Task item:
Where a line in the listing below contains the word "GetMetaOk", copy that line.

Data provided:
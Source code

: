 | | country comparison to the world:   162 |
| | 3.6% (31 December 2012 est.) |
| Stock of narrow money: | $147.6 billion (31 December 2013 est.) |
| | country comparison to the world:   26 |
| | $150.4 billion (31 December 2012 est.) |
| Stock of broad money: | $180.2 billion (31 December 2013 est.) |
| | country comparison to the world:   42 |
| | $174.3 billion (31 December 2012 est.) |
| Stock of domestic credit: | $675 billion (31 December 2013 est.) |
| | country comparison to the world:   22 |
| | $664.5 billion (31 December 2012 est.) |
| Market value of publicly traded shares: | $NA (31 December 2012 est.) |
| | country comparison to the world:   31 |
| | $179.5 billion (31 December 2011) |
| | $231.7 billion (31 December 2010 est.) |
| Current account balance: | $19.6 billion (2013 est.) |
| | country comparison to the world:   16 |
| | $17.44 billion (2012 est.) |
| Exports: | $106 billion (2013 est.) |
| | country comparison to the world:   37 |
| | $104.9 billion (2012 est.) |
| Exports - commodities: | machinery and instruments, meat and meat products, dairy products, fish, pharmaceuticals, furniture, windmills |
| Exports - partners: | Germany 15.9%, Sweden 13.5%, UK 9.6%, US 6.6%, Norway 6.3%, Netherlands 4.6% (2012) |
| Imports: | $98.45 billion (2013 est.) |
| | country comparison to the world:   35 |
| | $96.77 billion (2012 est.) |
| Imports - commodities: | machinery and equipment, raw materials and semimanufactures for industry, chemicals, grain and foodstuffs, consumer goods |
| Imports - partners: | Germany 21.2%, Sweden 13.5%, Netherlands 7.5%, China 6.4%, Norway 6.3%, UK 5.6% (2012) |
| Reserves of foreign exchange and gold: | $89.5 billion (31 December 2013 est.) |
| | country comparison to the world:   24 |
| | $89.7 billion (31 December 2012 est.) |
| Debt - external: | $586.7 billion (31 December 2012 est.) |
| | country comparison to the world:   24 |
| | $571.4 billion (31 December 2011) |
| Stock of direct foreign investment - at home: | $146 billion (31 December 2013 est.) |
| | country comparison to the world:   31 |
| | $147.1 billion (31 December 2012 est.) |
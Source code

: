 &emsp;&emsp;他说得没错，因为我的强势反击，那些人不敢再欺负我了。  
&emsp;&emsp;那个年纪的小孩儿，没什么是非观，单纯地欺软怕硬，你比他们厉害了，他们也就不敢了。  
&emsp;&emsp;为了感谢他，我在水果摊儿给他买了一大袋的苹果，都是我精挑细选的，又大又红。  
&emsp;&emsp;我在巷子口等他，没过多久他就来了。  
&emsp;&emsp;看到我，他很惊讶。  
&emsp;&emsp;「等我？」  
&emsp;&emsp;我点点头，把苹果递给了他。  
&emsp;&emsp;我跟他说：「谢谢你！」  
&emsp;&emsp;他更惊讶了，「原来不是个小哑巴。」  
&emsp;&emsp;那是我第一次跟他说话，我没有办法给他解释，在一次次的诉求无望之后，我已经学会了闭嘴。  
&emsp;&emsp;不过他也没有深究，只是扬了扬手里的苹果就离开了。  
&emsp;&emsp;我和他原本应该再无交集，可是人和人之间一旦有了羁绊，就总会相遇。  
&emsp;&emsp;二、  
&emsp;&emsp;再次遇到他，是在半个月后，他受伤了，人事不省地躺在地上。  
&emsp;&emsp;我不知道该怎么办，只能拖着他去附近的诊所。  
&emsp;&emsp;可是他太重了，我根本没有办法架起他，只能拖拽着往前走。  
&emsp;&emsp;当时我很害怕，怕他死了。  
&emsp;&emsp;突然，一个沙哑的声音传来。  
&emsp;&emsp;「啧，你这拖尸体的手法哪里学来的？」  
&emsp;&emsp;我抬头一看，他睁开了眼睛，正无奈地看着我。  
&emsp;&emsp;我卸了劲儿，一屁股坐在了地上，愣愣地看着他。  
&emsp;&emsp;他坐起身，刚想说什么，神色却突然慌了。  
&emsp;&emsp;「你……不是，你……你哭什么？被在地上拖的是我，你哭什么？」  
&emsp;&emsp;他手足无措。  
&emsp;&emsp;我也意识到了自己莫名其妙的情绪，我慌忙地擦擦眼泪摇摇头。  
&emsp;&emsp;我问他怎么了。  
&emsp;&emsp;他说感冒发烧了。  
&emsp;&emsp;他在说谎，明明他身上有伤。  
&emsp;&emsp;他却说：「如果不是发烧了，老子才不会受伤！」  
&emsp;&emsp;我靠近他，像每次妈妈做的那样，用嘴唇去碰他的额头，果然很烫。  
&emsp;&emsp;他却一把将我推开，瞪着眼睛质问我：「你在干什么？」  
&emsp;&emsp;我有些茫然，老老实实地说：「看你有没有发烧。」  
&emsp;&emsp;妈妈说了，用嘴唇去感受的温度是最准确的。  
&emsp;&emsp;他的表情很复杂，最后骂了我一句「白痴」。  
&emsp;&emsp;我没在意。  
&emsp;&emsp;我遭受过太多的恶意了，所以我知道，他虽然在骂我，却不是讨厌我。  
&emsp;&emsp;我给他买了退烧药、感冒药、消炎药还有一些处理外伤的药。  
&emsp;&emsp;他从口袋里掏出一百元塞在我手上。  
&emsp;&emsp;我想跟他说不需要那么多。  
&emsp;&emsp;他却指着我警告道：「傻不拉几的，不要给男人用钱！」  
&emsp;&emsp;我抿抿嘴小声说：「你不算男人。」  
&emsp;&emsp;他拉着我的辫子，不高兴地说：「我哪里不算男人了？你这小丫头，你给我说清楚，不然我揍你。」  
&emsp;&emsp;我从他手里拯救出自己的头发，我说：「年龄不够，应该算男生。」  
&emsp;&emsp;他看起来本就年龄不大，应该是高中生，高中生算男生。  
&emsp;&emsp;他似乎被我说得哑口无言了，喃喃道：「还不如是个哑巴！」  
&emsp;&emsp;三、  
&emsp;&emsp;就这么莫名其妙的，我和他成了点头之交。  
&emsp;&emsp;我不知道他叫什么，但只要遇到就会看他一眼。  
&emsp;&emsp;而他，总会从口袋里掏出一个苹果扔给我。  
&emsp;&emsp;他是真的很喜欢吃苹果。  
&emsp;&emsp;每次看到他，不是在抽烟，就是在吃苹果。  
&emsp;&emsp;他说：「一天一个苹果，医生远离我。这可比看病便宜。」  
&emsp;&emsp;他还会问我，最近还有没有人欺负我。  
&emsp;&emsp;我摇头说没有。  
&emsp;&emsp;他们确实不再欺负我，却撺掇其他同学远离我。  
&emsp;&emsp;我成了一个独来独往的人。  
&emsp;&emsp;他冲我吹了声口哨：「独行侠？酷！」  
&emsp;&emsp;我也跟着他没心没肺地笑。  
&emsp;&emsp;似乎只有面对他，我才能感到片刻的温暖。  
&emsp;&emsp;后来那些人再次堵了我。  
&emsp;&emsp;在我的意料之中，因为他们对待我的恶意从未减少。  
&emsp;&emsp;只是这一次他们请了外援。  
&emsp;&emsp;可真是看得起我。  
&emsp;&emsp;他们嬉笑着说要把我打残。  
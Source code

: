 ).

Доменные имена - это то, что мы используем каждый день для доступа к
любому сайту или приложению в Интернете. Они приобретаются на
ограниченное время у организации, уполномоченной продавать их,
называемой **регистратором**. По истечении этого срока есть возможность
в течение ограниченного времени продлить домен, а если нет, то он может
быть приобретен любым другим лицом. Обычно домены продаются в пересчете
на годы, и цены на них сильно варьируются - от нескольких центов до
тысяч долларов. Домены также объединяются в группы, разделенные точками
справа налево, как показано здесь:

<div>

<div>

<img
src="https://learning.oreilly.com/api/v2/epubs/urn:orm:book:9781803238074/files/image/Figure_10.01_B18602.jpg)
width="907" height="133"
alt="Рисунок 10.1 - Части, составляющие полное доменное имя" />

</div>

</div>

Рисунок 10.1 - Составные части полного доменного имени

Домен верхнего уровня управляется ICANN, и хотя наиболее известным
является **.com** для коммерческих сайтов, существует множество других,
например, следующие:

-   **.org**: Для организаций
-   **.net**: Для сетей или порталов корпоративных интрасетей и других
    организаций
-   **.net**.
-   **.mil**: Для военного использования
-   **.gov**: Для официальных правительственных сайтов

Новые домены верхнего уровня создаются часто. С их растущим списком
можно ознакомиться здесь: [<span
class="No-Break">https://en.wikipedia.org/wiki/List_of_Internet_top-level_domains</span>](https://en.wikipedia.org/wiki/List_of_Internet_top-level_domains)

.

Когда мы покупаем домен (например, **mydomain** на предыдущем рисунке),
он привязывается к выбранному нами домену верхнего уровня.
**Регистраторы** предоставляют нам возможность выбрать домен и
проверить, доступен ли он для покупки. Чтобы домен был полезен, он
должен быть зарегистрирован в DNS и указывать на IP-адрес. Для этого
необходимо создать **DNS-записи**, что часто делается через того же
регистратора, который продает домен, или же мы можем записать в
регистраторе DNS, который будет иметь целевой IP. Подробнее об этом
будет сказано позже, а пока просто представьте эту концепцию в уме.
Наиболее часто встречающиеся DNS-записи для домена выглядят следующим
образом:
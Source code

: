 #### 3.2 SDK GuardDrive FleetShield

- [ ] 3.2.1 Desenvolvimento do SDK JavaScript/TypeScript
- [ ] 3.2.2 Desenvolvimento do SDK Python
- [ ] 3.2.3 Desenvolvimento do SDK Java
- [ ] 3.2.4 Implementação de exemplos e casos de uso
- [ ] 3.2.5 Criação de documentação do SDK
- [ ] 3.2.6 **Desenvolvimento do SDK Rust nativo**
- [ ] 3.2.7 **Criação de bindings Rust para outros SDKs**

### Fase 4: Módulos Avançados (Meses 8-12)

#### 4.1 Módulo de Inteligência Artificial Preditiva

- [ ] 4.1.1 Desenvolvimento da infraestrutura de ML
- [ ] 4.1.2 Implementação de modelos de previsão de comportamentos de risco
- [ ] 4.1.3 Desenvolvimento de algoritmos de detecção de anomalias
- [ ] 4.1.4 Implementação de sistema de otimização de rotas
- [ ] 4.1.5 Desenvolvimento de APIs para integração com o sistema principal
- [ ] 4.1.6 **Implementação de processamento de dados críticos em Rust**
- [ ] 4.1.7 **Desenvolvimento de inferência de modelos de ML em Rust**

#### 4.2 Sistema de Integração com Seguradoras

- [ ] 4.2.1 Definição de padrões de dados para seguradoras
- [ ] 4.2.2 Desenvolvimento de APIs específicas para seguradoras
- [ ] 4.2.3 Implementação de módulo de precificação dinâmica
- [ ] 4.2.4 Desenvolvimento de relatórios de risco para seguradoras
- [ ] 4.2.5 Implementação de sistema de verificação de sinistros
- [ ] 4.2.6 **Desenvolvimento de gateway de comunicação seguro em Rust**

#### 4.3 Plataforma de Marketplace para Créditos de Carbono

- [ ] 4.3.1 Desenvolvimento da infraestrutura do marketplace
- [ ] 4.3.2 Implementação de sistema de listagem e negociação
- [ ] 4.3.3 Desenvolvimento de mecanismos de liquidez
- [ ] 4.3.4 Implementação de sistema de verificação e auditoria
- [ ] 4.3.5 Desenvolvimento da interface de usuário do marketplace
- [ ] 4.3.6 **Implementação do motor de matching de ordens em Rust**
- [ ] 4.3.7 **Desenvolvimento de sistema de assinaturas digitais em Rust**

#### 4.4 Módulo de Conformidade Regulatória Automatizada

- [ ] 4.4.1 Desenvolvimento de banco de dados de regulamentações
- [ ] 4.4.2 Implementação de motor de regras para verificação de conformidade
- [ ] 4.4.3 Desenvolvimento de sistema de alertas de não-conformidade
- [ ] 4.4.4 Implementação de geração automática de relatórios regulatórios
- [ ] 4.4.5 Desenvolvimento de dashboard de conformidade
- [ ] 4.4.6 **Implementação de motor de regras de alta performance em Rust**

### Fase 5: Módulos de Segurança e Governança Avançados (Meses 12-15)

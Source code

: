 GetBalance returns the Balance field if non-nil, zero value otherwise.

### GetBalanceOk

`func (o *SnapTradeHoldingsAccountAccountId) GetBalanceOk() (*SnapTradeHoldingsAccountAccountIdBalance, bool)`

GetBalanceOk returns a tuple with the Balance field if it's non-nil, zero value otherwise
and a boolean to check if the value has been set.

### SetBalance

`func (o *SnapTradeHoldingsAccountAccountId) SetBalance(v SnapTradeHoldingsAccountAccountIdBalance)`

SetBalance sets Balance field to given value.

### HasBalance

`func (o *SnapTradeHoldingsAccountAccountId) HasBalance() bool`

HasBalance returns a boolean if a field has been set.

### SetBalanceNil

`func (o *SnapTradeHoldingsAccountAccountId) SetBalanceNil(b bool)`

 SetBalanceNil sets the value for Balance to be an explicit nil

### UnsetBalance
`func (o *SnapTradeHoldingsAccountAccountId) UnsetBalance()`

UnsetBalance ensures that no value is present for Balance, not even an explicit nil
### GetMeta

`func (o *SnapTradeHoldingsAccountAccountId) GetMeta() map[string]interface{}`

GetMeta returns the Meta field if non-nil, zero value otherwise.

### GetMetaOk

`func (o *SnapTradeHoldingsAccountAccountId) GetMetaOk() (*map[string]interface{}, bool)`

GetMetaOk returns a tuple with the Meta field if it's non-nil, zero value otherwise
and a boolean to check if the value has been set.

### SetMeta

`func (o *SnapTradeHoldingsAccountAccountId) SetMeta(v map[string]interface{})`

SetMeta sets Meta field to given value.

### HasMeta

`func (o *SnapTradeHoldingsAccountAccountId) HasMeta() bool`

Expected answer:
### GetMetaOk
`func (o *SnapTradeHoldingsAccountAccountId) GetMetaOk() (*map[string]interface{}, bool)`
GetMetaOk returns a tuple with the Meta field if it's non-nil, zero value otherwise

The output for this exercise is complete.